—US single-family rent prices increased 2.9 percent year over year in November 2018—
- Las Vegas had the highest year-over-year rent price increase at 6.7 percent
- Low-end rental prices were up 3.8 percent compared to high-end price gains of 2.6 percent
CoreLogic® (NYSE: CLGX), a leading global property information, analytics and data-enabled solutions provider, today released its latest Single-Family Rent Index (SFRI), which analyzes single-family rent price changes nationally and among 20 metropolitan areas. Data collected for November 2018 shows a national rent increase of 2.9 percent, compared to 2.8 percent in November 2017.
Low rental home inventory, relative to demand, fuels the growth of single-family rent prices.
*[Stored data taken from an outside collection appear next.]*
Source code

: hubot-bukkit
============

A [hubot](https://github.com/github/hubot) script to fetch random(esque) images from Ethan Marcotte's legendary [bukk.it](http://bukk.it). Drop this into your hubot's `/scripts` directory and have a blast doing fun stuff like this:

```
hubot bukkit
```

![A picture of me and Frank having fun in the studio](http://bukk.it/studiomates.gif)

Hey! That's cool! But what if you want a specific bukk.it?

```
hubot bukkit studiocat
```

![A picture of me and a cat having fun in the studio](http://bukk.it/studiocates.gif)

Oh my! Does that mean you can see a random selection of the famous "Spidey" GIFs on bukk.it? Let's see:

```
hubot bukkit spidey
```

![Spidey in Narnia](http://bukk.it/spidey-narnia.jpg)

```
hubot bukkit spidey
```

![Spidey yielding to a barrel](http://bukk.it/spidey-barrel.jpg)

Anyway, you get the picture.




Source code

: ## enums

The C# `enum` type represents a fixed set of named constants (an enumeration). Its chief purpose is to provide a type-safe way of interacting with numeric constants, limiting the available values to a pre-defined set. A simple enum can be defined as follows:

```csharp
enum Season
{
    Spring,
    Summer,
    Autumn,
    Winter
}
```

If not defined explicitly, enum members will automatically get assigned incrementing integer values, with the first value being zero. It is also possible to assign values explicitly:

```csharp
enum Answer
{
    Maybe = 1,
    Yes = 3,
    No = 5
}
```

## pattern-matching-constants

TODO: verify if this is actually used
The SFRI shows single-family rent prices have climbed between 2010 and 2018. However, year-over-year rent price increases have slowed since February 2016, when they peaked at 4.2 percent, and have stabilized over the last year with a monthly average of 2.9 percent.
National rent growth continued to be propped up by low-end rentals in November 2018. Rent prices among this tier, defined as properties with rent prices less than 75 percent of the regional median, increased 3.8 percent year over year in November 2018, down slightly from the 3.9 percent increase experienced in November 2017. Meanwhile, high-end rentals, defined as properties with rent prices greater than 125 percent of a region’s median rent, increased 2.6 percent in November 2018, up from 2.3 percent in November 2017.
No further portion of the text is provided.